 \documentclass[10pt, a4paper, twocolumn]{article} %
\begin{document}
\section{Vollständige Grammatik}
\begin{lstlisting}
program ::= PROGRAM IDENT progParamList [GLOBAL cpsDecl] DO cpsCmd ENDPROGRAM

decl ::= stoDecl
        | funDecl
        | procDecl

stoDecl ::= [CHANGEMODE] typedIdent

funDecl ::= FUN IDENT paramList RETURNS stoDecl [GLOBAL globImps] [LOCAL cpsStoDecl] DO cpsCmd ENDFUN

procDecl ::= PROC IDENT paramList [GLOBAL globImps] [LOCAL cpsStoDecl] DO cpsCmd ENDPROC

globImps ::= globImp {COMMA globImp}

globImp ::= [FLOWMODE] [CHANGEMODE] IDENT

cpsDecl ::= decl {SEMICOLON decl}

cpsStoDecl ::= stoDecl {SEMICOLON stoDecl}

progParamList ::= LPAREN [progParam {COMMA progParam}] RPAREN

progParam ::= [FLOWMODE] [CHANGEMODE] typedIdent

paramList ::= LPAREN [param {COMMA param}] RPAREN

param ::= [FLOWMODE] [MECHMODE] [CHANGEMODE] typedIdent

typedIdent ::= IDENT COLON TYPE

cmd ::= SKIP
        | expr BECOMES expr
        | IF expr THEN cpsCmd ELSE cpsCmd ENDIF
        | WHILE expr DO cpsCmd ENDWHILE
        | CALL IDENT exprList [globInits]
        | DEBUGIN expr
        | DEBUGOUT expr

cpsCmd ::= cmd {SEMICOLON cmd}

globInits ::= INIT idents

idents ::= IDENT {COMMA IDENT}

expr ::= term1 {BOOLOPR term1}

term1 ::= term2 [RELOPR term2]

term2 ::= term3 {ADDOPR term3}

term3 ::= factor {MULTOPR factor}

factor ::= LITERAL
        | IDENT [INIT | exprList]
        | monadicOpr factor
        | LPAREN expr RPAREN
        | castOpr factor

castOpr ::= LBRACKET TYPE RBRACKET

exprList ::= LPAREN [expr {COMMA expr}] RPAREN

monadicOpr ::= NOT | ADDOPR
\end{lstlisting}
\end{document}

^^^^^^^^^^^^^^^^

From the line containing "procDecl ::= PROC" through the end of the material, print each line exactly as it appears.

procDecl ::= PROC IDENT paramList [GLOBAL globImps] [LOCAL cpsStoDecl] DO cpsCmd ENDPROC

globImps ::= globImp {COMMA globImp}

globImp ::= [FLOWMODE] [CHANGEMODE] IDENT

cpsDecl ::= decl {SEMICOLON decl}

cpsStoDecl ::= stoDecl {SEMICOLON stoDecl}

progParamList ::= LPAREN [progParam {COMMA progParam}] RPAREN

progParam ::= [FLOWMODE] [CHANGEMODE] typedIdent

paramList ::= LPAREN [param {COMMA param}] RPAREN

param ::= [FLOWMODE] [MECHMODE] [CHANGEMODE] typedIdent

typedIdent ::= IDENT COLON TYPE

cmd ::= SKIP
        | expr BECOMES expr
        | IF expr THEN cpsCmd ELSE cpsCmd ENDIF
        | WHILE expr DO cpsCmd ENDWHILE
        | CALL IDENT exprList [globInits]
        | DEBUGIN expr
        | DEBUGOUT expr

cpsCmd ::= cmd {SEMICOLON cmd}

globInits ::= INIT idents

idents ::= IDENT {COMMA IDENT}

expr ::= term1 {BOOLOPR term1}

term1 ::= term2 [RELOPR term2]

term2 ::= term3 {ADDOPR term3}

term3 ::= factor {MULTOPR factor}

factor ::= LITERAL
        | IDENT [INIT | exprList]
        | monadicOpr factor
        | LPAREN expr RPAREN
        | castOpr factor

castOpr ::= LBRACKET TYPE RBRACKET

exprList ::= LPAREN [expr {COMMA expr}] RPAREN

monadicOpr ::= NOT | ADDOPR
\end{lstlisting}
\end{document}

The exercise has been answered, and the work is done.